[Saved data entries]
··········

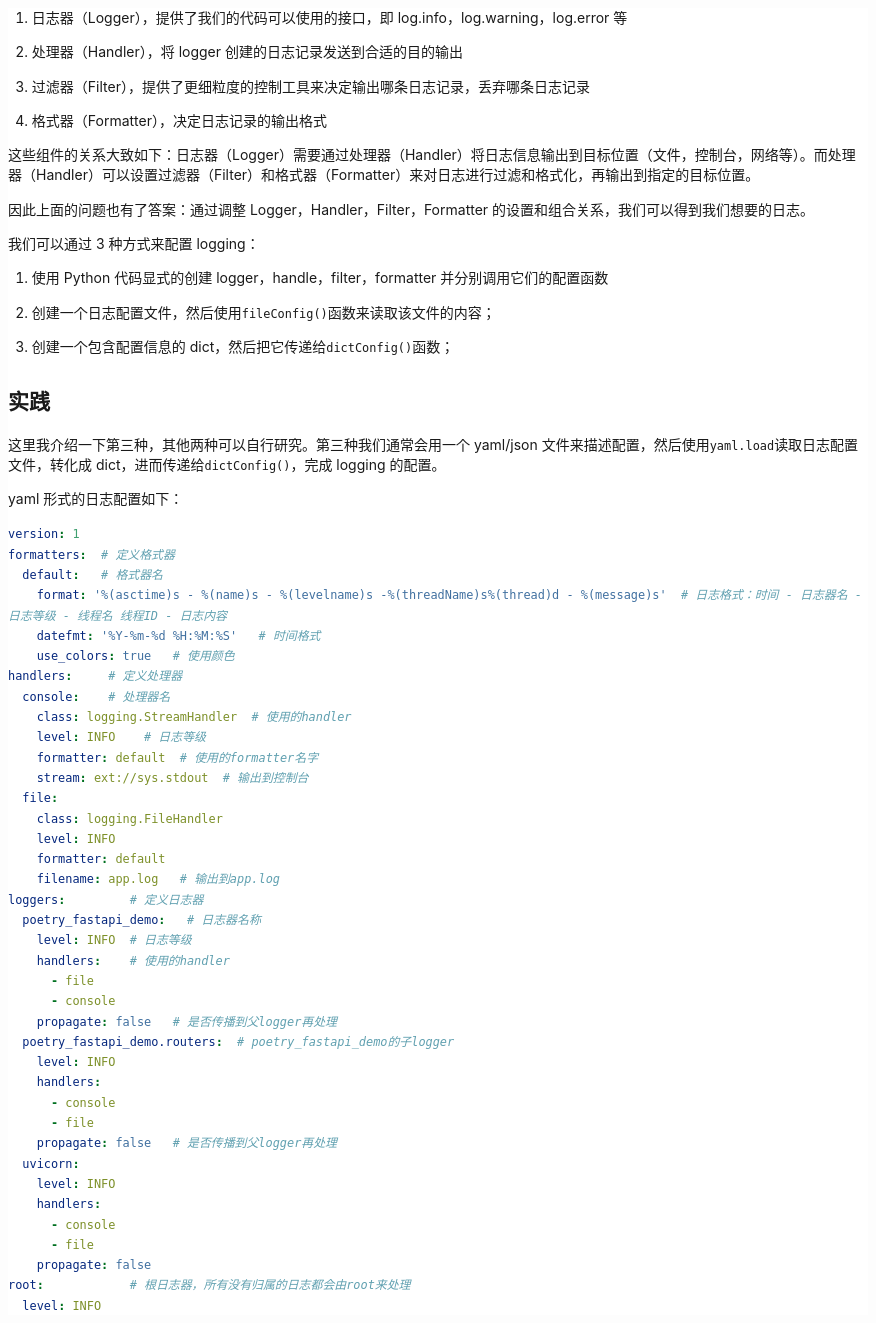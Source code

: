 1. 日志器（Logger），提供了我们的代码可以使用的接口，即 log.info，log.warning，log.error 等

2. 处理器（Handler），将 logger 创建的日志记录发送到合适的目的输出

3. 过滤器（Filter），提供了更细粒度的控制工具来决定输出哪条日志记录，丢弃哪条日志记录

4. 格式器（Formatter），决定日志记录的输出格式

这些组件的关系大致如下：日志器（Logger）需要通过处理器（Handler）将日志信息输出到目标位置（文件，控制台，网络等）。而处理器（Handler）可以设置过滤器（Filter）和格式器（Formatter）来对日志进行过滤和格式化，再输出到指定的目标位置。

因此上面的问题也有了答案：通过调整 Logger，Handler，Filter，Formatter 的设置和组合关系，我们可以得到我们想要的日志。

我们可以通过 3 种方式来配置 logging：

1. 使用 Python 代码显式的创建 logger，handle，filter，formatter 并分别调用它们的配置函数

2. 创建一个日志配置文件，然后使用`fileConfig()`函数来读取该文件的内容；

3. 创建一个包含配置信息的 dict，然后把它传递给`dictConfig()`函数；

## 实践

这里我介绍一下第三种，其他两种可以自行研究。第三种我们通常会用一个 yaml/json 文件来描述配置，然后使用`yaml.load`读取日志配置文件，转化成 dict，进而传递给`dictConfig()`，完成 logging 的配置。

yaml 形式的日志配置如下：

```YAML
version: 1
formatters:  # 定义格式器
  default:   # 格式器名
    format: '%(asctime)s - %(name)s - %(levelname)s -%(threadName)s%(thread)d - %(message)s'  # 日志格式：时间 - 日志器名 - 日志等级 - 线程名 线程ID - 日志内容
    datefmt: '%Y-%m-%d %H:%M:%S'   # 时间格式
    use_colors: true   # 使用颜色
handlers:     # 定义处理器
  console:    # 处理器名
    class: logging.StreamHandler  # 使用的handler
    level: INFO    # 日志等级
    formatter: default  # 使用的formatter名字
    stream: ext://sys.stdout  # 输出到控制台
  file:
    class: logging.FileHandler
    level: INFO
    formatter: default
    filename: app.log   # 输出到app.log
loggers:         # 定义日志器
  poetry_fastapi_demo:   # 日志器名称
    level: INFO  # 日志等级
    handlers:    # 使用的handler
      - file
      - console
    propagate: false   # 是否传播到父logger再处理
  poetry_fastapi_demo.routers:  # poetry_fastapi_demo的子logger
    level: INFO
    handlers:
      - console
      - file
    propagate: false   # 是否传播到父logger再处理
  uvicorn:
    level: INFO
    handlers:
      - console
      - file
    propagate: false
root:            # 根日志器，所有没有归属的日志都会由root来处理
  level: INFO
```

··········

> **Task item**: What is wanted is a word-for-word restatement of the entries, without their images.

> **Solution to this task**:
Source code

: 1. 日志器（Logger），提供了我们的代码可以使用的接口，即 log.info，log.warning，log.error 等

2. 处理器（Handler），将 logger 创建的日志记录发送到合适的目的输出

3. 过滤器（Filter），提供了更细粒度的控制工具来决定输出哪条日志记录，丢弃哪条日志记录

4. 格式器（Formatter），决定日志记录的输出格式

这些组件的关系大致如下：日志器（Logger）需要通过处理器（Handler）将日志信息输出到目标位置（文件，控制台，网络等）。而处理器（Handler）可以设置过滤器（Filter）和格式器（Formatter）来对日志进行过滤和格式化，再输出到指定的目标位置。

因此上面的问题也有了答案：通过调整 Logger，Handler，Filter，Formatter 的设置和组合关系，我们可以得到我们想要的日志。

我们可以通过 3 种方式来配置 logging：

1. 使用 Python 代码显式的创建 logger，handle，filter，formatter 并分别调用它们的配置函数

2. 创建一个日志配置文件，然后使用`fileConfig()`函数来读取该文件的内容；

3. 创建一个包含配置信息的 dict，然后把它传递给`dictConfig()`函数；

## 实践

这里我介绍一下第三种，其他两种可以自行研究。第三种我们通常会用一个 yaml/json 文件来描述配置，然后使用`yaml.load`读取日志配置文件，转化成 dict，进而传递给`dictConfig()`，完成 logging 的配置。

yaml 形式的日志配置如下：

```YAML
version: 1
formatters:  # 定义格式器
  default:   # 格式器名
    format: '%(asctime)s - %(name)s - %(levelname)s -%(threadName)s%(thread)d - %(message)s'  # 日志格式：时间 - 日志器名 - 日志等级 - 线程名 线程ID - 日志内容
    datefmt: '%Y-%m-%d %H:%M:%S'   # 时间格式
    use_colors: true   # 使用颜色
handlers:     # 定义处理器
  console:    # 处理器名
    class: logging.StreamHandler  # 使用的handler
    level: INFO    # 日志等级
    formatter: default  # 使用的formatter名字
    stream: ext://sys.stdout  # 输出到控制台
  file:
    class: logging.FileHandler
    level: INFO
    formatter: default
    filename: app.log   # 输出到app.log
loggers:         # 定义日志器
  poetry_fastapi_demo:   # 日志器名称
    level: INFO  # 日志等级
    handlers:    # 使用的handler
      - file
      - console
    propagate: false   # 是否传播到父logger再处理
  poetry_fastapi_demo.routers:  # poetry_fastapi_demo的子logger
    level: INFO
    handlers:
      - console
      - file
    propagate: false   # 是否传播到父logger再处理
  uvicorn:
    level: INFO
    handlers:
      - console
      - file
    propagate: false
root:            # 根日志器，所有没有归属的日志都会由root来处理
  level: INFO
```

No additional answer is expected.